What to do
Gather every line in the records below that contains the word "scattering".

Record set
*** Block opens ***

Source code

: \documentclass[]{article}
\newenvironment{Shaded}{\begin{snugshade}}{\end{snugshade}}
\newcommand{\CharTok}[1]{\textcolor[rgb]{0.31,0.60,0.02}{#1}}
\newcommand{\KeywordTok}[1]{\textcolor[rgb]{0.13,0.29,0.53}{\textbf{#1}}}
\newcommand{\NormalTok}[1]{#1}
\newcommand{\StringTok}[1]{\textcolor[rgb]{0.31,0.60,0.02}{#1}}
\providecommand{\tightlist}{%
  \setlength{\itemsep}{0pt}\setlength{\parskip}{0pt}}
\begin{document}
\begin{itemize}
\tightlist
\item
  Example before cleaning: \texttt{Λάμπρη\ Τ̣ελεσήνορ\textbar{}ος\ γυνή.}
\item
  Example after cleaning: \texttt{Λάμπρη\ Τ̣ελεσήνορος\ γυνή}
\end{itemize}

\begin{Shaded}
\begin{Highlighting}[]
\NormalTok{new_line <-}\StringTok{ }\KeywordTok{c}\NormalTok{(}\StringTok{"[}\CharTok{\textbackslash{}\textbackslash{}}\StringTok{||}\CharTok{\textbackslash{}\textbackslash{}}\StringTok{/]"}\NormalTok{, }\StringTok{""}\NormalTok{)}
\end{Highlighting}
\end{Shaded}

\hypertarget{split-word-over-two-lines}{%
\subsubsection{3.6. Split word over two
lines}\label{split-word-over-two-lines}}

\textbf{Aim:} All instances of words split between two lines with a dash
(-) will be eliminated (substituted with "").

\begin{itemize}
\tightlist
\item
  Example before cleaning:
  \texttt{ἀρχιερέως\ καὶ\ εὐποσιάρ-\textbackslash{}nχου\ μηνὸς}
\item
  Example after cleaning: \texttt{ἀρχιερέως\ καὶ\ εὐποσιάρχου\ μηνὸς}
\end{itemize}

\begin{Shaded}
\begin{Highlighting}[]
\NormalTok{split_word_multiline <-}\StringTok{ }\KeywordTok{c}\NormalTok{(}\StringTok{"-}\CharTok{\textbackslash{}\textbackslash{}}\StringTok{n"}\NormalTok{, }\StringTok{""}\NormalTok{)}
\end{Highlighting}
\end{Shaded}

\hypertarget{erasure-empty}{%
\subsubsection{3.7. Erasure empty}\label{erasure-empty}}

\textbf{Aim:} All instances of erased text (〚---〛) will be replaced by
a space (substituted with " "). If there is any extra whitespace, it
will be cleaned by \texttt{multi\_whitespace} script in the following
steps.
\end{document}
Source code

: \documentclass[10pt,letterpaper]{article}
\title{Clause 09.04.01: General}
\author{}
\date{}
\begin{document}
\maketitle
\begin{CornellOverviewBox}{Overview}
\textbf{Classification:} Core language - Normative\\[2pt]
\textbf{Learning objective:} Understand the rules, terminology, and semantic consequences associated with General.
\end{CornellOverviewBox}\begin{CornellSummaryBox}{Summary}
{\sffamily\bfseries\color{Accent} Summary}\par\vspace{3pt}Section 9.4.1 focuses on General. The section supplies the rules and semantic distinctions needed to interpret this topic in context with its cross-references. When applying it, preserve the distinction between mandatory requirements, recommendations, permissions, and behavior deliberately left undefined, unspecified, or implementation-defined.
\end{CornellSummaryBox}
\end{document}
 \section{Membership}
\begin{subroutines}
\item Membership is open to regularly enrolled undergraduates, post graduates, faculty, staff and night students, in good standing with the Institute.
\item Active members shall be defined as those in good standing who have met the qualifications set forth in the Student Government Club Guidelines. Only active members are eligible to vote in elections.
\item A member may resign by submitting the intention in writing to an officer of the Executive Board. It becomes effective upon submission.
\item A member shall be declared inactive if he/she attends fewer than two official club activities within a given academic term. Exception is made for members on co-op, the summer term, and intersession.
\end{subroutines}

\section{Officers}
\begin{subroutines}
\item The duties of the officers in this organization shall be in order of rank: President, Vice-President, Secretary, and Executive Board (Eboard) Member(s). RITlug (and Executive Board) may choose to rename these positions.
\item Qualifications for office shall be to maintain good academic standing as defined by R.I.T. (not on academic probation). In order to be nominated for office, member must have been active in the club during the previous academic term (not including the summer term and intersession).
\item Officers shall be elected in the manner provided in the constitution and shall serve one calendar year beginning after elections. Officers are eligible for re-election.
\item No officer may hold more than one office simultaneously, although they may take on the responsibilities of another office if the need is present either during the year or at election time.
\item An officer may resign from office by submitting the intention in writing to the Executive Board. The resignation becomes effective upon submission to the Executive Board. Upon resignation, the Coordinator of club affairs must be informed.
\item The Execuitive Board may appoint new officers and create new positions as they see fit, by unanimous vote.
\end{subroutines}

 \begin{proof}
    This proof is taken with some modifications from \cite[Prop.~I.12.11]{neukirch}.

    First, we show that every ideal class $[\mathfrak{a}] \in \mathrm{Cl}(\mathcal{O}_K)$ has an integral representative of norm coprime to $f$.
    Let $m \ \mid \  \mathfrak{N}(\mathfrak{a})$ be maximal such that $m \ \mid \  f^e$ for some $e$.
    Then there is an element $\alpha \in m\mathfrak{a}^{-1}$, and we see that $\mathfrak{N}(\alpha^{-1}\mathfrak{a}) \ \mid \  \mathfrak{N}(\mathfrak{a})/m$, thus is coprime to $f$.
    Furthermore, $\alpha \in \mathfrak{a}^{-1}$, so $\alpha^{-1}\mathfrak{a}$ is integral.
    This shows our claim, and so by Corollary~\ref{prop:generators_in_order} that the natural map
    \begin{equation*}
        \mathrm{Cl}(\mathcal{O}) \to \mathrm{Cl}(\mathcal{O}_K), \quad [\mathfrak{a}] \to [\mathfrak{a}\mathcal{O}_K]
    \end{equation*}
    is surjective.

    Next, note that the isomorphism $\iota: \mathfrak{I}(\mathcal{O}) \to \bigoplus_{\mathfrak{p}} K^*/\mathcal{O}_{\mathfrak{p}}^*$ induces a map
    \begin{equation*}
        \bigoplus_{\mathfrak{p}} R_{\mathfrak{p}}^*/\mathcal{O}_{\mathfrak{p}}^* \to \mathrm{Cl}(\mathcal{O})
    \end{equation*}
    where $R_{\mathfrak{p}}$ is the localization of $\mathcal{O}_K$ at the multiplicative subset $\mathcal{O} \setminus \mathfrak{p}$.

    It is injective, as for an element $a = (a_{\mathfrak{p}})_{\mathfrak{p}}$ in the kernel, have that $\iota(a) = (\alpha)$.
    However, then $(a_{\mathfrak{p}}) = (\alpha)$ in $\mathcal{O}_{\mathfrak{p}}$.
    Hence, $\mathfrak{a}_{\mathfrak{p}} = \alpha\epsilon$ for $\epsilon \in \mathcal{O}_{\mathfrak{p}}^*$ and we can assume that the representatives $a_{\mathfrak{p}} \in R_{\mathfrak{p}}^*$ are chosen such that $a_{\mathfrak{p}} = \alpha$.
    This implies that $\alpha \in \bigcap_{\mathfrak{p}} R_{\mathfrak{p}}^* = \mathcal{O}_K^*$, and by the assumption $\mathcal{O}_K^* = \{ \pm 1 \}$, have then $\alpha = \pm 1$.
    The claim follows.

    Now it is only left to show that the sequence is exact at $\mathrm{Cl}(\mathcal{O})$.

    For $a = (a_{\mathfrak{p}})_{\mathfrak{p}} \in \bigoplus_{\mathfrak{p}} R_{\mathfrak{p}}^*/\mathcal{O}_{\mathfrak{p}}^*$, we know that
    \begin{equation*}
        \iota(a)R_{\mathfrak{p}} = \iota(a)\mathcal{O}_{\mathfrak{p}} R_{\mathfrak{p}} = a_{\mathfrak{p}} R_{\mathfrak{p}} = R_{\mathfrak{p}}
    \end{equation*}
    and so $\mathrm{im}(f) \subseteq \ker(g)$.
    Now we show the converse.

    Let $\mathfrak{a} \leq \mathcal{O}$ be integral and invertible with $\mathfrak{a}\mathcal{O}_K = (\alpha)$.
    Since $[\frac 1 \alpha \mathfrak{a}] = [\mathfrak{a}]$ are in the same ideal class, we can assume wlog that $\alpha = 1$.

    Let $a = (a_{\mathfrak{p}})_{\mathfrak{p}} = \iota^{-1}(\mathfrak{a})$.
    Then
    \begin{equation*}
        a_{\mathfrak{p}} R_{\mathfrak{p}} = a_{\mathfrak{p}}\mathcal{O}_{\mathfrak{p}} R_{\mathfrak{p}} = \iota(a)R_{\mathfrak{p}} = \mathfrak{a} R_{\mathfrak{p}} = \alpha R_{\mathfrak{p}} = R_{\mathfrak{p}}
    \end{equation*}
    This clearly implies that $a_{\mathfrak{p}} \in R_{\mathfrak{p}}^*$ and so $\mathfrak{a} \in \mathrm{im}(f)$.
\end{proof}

*** Block closes ***
*** Block opens ***

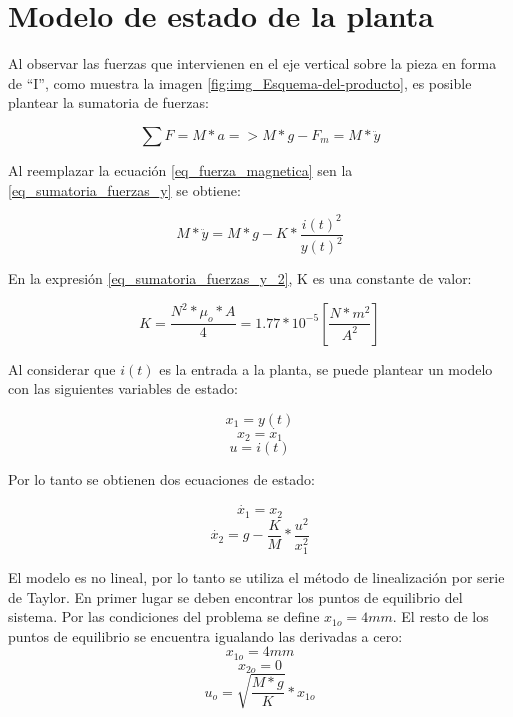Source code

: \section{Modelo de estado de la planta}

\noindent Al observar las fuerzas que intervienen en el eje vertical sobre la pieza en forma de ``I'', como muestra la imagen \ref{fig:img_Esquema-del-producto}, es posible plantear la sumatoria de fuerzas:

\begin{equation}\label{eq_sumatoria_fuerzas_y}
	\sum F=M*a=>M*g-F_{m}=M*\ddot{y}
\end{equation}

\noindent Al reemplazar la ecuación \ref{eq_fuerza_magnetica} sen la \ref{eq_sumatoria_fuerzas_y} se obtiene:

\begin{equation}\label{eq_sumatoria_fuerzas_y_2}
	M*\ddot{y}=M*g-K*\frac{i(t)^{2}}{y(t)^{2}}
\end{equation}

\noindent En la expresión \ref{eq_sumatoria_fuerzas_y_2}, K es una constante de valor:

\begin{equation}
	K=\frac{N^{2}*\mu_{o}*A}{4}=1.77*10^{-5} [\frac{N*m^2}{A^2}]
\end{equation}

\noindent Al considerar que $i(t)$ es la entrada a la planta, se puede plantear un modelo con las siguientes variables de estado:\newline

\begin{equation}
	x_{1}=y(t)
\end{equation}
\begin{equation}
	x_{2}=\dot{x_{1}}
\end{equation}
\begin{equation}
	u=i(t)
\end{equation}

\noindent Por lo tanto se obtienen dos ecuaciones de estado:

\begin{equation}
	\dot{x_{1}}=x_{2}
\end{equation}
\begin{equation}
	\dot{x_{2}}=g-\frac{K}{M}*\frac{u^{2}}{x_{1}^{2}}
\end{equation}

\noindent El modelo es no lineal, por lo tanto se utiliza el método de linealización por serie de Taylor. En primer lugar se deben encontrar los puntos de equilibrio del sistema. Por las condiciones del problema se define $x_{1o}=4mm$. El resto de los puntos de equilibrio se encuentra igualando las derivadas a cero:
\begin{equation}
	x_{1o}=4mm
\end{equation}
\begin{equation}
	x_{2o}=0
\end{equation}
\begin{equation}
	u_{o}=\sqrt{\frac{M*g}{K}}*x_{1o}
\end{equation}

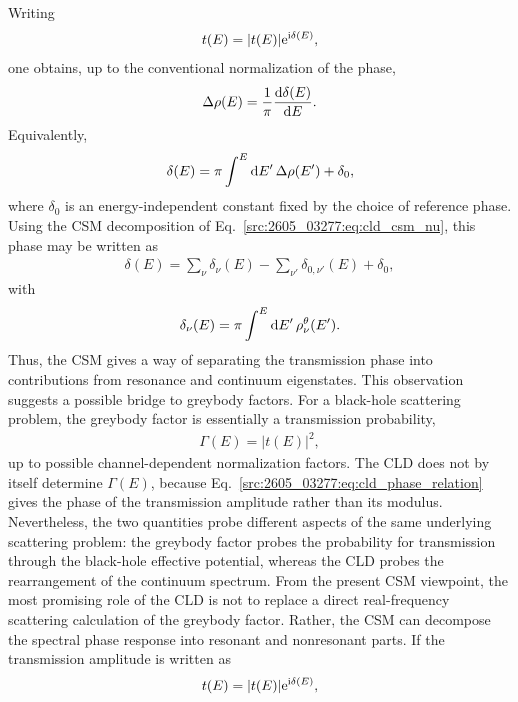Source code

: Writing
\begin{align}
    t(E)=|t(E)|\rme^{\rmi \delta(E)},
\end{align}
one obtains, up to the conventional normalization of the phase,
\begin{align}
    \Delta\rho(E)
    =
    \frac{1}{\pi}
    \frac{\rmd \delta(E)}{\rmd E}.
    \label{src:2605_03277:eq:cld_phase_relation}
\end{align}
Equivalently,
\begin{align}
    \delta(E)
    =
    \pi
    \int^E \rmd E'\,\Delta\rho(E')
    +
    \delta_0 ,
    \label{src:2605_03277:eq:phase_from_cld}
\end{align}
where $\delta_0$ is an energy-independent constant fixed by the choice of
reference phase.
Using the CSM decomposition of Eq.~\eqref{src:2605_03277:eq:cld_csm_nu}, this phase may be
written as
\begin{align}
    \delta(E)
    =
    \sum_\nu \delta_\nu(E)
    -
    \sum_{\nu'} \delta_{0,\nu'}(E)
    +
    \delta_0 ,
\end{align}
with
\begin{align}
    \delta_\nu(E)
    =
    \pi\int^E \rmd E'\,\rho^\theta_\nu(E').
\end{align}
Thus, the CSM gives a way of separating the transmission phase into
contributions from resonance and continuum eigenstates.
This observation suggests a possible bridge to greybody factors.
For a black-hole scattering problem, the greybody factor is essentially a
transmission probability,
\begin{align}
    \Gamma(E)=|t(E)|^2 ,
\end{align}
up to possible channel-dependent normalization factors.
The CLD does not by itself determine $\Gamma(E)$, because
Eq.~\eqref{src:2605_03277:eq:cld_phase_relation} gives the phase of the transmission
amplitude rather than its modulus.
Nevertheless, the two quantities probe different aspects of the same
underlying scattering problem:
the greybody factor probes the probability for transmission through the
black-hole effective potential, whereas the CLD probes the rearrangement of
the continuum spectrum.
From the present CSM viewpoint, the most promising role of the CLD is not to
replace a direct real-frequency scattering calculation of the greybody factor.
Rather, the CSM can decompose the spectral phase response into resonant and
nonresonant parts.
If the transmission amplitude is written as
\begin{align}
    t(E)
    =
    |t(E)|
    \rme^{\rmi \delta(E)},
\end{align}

*** Block closes ***

Output below
For a black-hole scattering problem, the greybody factor is essentially a
underlying scattering problem:
replace a direct real-frequency scattering calculation of the greybody factor.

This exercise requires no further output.